Tuesday 29 October 2013

2014: 'Feku', 'Pappu' have brought 'hate' to the hustings.


In contrast to the 2008 US presidential election campaign where Barack Obama swept the voters off their feet with his pitch for "hope" and "change", the ruling sentiment at the hustings as India gears up for the 2014 General Election remains "hate". Political rivals have less of their own to count on during rallies and more of others to discount. While the ruling Congress has accused BJP's prime ministerial candidate Narendra Modi of making "negative" speeches that are "vitiating the atmosphere", the party's own hands are far from clean.


A day after serial blasts killed six and injured more than 90 at the venue of Modi's Patna rally, Congress spokesman PC Chacko said, "The general election is still five months away, but the BJP's prime ministerial aspirant is creating an atmosphere of suspicion and hatred ... [He] has created a negative environment that has disturbed the country's peaceful atmosphere." "Communal polarisation is the pet card of the BJP," Chacko said and added, "The party recently also raked up the Ayodhya issue. When the atmosphere gets vitiated, certain forces get the opportunity to operate."
Raed More: Be it Feku, Pappu, Shehzada or Dehati aurat, Indian politics can be dirty but not personal 

The same has also been the recurring theme in the recent rallies of Congress second-in-command Rahul Gandhi. Gandhi had sympathised with the victims of the Muzaffarnagar riots and said that his own father, former PM Rajiv Gandhi, and his grandmother, former PM Indira Gandhi, were victims of hate politics. And then, the Congress scion, not known to be a feisty orator, erred in including the aside of an unnamed intelligence officer into his main speech. He was panned by prominent Muslim leaders and obviously the Opposition for saying that he was told that Pakistan's ISI was in touch with a few riot victims.

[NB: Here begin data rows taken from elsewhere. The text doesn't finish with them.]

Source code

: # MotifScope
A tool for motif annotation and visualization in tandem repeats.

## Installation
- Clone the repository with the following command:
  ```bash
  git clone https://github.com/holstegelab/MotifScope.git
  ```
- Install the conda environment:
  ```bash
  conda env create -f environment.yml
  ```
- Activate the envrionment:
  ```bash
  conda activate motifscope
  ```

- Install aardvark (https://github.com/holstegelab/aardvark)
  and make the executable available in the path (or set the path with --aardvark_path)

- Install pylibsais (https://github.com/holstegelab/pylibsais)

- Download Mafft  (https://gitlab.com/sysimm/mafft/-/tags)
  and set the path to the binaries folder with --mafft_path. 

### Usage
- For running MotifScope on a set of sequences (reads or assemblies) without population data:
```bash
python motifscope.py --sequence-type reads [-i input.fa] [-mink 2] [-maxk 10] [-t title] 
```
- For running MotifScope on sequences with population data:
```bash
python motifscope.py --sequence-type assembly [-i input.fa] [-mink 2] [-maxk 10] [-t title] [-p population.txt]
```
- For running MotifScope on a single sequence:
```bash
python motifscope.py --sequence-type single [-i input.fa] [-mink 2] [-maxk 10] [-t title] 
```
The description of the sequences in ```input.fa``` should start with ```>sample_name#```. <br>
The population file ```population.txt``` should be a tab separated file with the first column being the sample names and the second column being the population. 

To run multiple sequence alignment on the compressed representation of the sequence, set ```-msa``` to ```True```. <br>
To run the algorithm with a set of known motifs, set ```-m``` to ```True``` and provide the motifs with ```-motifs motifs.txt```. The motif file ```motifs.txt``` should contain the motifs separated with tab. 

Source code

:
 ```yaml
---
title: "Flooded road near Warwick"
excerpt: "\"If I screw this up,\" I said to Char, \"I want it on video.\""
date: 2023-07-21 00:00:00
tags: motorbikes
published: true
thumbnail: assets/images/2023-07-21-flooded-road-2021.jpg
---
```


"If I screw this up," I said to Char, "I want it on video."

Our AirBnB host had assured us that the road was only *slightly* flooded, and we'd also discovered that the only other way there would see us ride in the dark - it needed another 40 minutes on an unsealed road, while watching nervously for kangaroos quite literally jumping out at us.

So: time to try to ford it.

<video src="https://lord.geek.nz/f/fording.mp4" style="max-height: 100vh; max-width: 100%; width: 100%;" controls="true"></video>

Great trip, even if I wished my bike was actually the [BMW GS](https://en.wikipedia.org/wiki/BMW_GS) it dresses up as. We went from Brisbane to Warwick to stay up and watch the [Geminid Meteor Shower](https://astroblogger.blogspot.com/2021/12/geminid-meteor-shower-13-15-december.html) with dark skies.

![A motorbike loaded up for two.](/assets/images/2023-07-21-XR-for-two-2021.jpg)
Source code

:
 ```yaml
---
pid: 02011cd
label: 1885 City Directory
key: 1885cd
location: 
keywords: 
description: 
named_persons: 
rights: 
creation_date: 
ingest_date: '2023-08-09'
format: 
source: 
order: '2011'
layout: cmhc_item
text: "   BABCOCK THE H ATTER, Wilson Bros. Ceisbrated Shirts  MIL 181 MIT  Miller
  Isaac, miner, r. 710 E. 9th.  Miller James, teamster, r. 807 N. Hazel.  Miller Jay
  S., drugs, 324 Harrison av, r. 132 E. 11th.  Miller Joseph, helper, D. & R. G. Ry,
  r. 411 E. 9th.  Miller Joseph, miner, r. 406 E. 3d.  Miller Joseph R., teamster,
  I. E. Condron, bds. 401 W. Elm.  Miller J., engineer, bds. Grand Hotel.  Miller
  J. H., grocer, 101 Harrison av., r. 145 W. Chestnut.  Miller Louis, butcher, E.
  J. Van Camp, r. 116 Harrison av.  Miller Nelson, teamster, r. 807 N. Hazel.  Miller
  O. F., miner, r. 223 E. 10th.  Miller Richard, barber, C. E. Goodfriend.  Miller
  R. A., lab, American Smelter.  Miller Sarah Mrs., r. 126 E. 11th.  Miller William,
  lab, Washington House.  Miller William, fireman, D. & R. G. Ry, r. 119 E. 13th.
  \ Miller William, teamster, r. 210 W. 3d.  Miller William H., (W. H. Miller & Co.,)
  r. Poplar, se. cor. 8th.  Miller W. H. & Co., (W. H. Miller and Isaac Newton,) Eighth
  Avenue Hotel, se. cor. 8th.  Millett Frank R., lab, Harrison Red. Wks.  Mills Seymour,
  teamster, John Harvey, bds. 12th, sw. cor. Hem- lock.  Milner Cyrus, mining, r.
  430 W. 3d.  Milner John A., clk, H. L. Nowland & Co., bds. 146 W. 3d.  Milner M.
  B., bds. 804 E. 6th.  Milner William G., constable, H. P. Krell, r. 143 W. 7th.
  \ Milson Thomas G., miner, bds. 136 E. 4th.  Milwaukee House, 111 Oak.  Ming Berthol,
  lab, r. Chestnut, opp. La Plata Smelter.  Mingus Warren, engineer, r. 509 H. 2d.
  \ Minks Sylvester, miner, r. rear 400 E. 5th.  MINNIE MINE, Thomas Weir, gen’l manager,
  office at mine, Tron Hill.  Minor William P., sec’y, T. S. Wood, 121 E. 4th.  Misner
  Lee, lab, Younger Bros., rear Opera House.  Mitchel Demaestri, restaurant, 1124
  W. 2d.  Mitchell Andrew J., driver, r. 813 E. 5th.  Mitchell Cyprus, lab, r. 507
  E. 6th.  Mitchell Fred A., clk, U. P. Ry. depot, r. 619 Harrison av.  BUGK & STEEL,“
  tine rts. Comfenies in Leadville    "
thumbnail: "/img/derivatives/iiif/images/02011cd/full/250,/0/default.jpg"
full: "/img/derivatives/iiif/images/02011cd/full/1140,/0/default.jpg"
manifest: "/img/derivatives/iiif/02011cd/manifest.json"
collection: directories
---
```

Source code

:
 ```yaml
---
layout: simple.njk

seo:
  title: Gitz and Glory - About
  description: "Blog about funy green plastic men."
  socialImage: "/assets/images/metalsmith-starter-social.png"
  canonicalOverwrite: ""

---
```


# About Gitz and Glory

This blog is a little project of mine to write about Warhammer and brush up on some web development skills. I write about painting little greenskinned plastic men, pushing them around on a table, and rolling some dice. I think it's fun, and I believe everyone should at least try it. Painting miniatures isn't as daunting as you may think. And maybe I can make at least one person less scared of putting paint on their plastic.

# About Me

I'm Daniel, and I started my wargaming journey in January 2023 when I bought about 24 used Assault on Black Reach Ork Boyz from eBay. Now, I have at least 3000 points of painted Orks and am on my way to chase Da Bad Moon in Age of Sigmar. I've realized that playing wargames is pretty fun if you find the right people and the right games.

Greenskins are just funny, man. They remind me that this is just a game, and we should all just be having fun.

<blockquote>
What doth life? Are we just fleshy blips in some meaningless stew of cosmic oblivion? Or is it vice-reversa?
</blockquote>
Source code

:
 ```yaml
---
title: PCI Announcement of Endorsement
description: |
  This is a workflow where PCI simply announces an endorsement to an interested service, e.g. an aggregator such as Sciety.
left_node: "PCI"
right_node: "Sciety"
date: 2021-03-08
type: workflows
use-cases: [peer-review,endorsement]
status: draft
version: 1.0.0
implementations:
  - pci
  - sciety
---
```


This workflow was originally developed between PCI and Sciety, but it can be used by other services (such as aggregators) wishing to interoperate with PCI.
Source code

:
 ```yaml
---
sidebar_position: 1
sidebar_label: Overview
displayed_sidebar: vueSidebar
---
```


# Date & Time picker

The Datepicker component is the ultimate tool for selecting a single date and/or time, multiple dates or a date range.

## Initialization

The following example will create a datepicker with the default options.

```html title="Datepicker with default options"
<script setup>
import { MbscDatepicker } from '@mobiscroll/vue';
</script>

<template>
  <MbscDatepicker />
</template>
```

As the Congress has been targeting Modi and the BJP for spreading communal hatred, Gujarat Chief Minister has continuously hit out at the Congress party for promoting elitism and dynasty politics. He has been referring to the Congress scion as "Shahzada" and has lampooned the non-BJP state governments for their misrule during his rallies (Delhi, Kanpur, Udaipur and Patna). Without the supporting statistics, Modi has hard-sold his own Gujarat model of growth, which has been contested by the Congress party and former alliance partner and Bihar Chief Minister Nitish Kumar alike. Offensive terms like Feku and Pappu have also been used to sling hate at each other's camps.
Must See: Pappu vs Feku between business, a satire

The two main parties have also tacitly developed a cadre of politicians who hit below the belt and get away with it. The advantage of having this cadre is two-fold: while they can say in public whatever the party cannot, the more outrageous of their statements can always be distanced from. Congress's Digvijaya Sing h and the erstwhile BJP leader, Kalyan Singh, who is now seen sharing the dais with them again, are the prominent figures of this special cadre.

Soon after the Patna blasts, Digvijaya Singh had tweeted on Sunday, "Another blast in Patna. Perfect setting for Modi's launch in Bihar." Strongly denying the charge that he was playing politics over the incident, he told reporters again on Monday, "The bomb blasts in Patna would benefit the BJP in the coming elections."

Early this month, speaking at a public meeting organised at Nagla Chandrabhan in Mathura, the birthplace of Deendayal Upadhyay, former UP chief minister Kalyan Singh, who shared the dais with Modi's confidant and state poll in-charge Amit Shah, had described the Muzaffarnagar riots as a "reaction to an action". "Zinda samaj mein pratikriya hoti hai. Jis samaj mein pratikriya nahin ho, samjho who murda samaj hoga (A society that is alive is bound to have reactions. A society that ceases to react must be dead)," Singh was quoted as saying. The Muzaffarnagar riots claimed 43 lives while more than 100 people were injured and more than 50,000 displaced.

Let's hope, as regional parties join the poll bandwagon and bring to the table local and caste-based issues, the two main parties would reinvent their existing strategies and depend less on hate.